Hans Christian Anderson’ın Küçük Deniz Kızı masalına, Fouqué’nin Undine’sine, Tschaikowski’nin üç perdelik Undine operasına ve daha birçok edebiyat-sanat eserine ilham olan bu miti Almanya sinemasının öne çıkan yönetmenlerinden Christian Petzold ele almaya karar vermiş bu kez. Yeni filmi Undine, 39. İstanbul Film Festivali’nin ekim ayı seçkisinde yer almasının ardından 27 Kasım’da vizyona geliyor. Film, görece mütevazı bir açılışla, bir ayrılık sahnesiyle başlıyor. 20’li yaşlarındaki Undine Wibeau’nun (Paula Beer) yüzünü tüm detaylarıyla gördüğümüz yakın bir plan ile karşı karşıyayız. Kendisi dünyanın çeşitli yerlerinden gelen konuklara Berlin’in kentsel dönüşüm süreci üzerine bilgiler aktarmayı görev edinmiş bir tarihçi. Tam da iş yerinin karşısındaki kafede, sevgilisi Johannes (Jacob Matschenz) tarafından aniden terk edildiği vakit, bakışlarında hayal kırıklığı, sesinde kararlılıkla “Beni bırakırsan seni öldürmek zorunda kalırım” diyor. Mitin ondan talep ettiklerini gerçekleştirmeye niyetli anlaşılan. Gelene kadar kararını vermesini söyleyerek, konuklarını bekletmemek için hızlı adımlarla konferansa gidiyor fakat döndüğünde Johannes’in yerinde yeller esmekte.

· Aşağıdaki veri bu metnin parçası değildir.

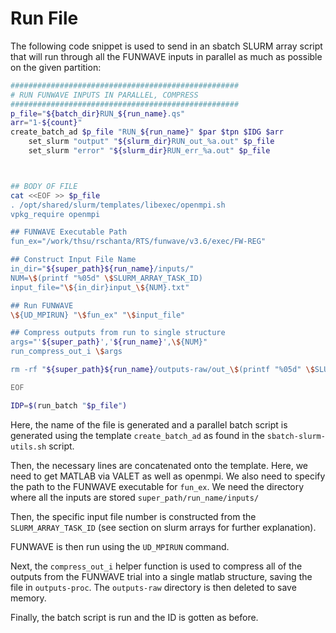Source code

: # Run File

The following code snippet is used to send in an sbatch SLURM array script that will run 
through all the FUNWAVE inputs in parallel as much as possible on the given partition:

```bash
###################################################
# RUN FUNWAVE INPUTS IN PARALLEL, COMPRESS
###################################################
p_file="${batch_dir}RUN_${run_name}.qs"
arr="1-${count}"
create_batch_ad $p_file "RUN_${run_name}" $par $tpn $IDG $arr
	set_slurm "output" "${slurm_dir}RUN_out_%a.out" $p_file
	set_slurm "error" "${slurm_dir}RUN_err_%a.out" $p_file



## BODY OF FILE
cat <<EOF >> $p_file
. /opt/shared/slurm/templates/libexec/openmpi.sh
vpkg_require openmpi

## FUNWAVE Executable Path
fun_ex="/work/thsu/rschanta/RTS/funwave/v3.6/exec/FW-REG"

## Construct Input File Name 
in_dir="${super_path}${run_name}/inputs/"
NUM=\$(printf "%05d" \$SLURM_ARRAY_TASK_ID)
input_file="\${in_dir}input_\${NUM}.txt"

## Run FUNWAVE
\${UD_MPIRUN} "\$fun_ex" "\$input_file"

## Compress outputs from run to single structure
args="'${super_path}','${run_name}',\${NUM}"
run_compress_out_i \$args

rm -rf "${super_path}${run_name}/outputs-raw/out_\$(printf "%05d" \$SLURM_ARRAY_TASK_ID)/"

EOF

IDP=$(run_batch "$p_file")
```

Here, the name of the file is generated and a parallel batch script is generated using the 
template `create_batch_ad` as found in the `sbatch-slurm-utils.sh` script.

Then, the necessary lines are concatenated onto the template. Here, we need to get MATLAB
via VALET as well as openmpi. We also need to specify the path to the FUNWAVE executable for `fun_ex`.
We need the directory where all the inputs are stored `super_path/run_name/inputs/`

Then, the specific input file number is constructed from the `SLURM_ARRAY_TASK_ID` 
(see section on slurm arrays for further explanation).

FUNWAVE is then run using the `UD_MPIRUN` command.

Next, the `compress_out_i` helper function is used to compress all of the outputs from the FUNWAVE trial
into a single matlab structure, saving the file in `outputs-proc`. The `outputs-raw` directory is then deleted
to save memory.

Finally, the batch script is run and the ID is gotten as before.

O esnada kader -ve Petzold’un kalemi- ağlarını örüyor. Birkaç saniye sonra Christoph (Franz Rogowski) devreye giriyor. Az önce yaptığı sunumda Undine’nin dinleyicileri arasında olan bu genç adam bir endüstriyel dalgıç ve görünen o ki ilgisini gizleyemediği baş karakterimizle bir kahve içmek için pek istekli. En az Undine kadar suya ait, en az onun kadar ayak bastığı topraklara yabancı. Heyecandan eli ayağı dolaşınca kafenin dev akvaryumuna çarpıyor aniden. Akvaryumun camı kırılıyor; yere devrilmiş su perisi ile dalgıç, sular içindeyken birbirlerine âşık oluyor. Hemen yanlarında akvaryumdan fırlamış bir dalgıç heykeli var.

Gerçek ile fanteziyi muğlaklaştıran, mitoloji soslu bir aşk öyküsü

Her ne kadar geçmiş, kimlik ve bellek gibi Petzold takipçileri için tanıdık konulara temas etse de, yönetmenin diğer çalışmalarıyla pek kıyaslanamayacak bir proje Undine. Almanya tarihine yakından bakan son üçlemesinin ardından böyle minimal bir yapımla karşımıza çıkması, filmin kimilerince bir “geri adım” olarak görülmesinin sebebi muhtemelen. Farklı janrları kendi üslubuyla yorumlamayı, türlerin kodlarını değiştirmeyi pek seven Alman sinemacı; büyülü gerçekçi olarak betimlenebilecek son işiyle kariyerinin en romantik filmine imza atıyor. Kimi mitolojik referansları kavrayabilmek için bir ön bilgiye sahip olmamız gerekiyor, evet; fakat nihayetinde bir tutam peri masalına bulanmış, melodramatik unsurları bol, hissiyatını başarıyla geçiren bir aşk öyküsü var karşımızda. 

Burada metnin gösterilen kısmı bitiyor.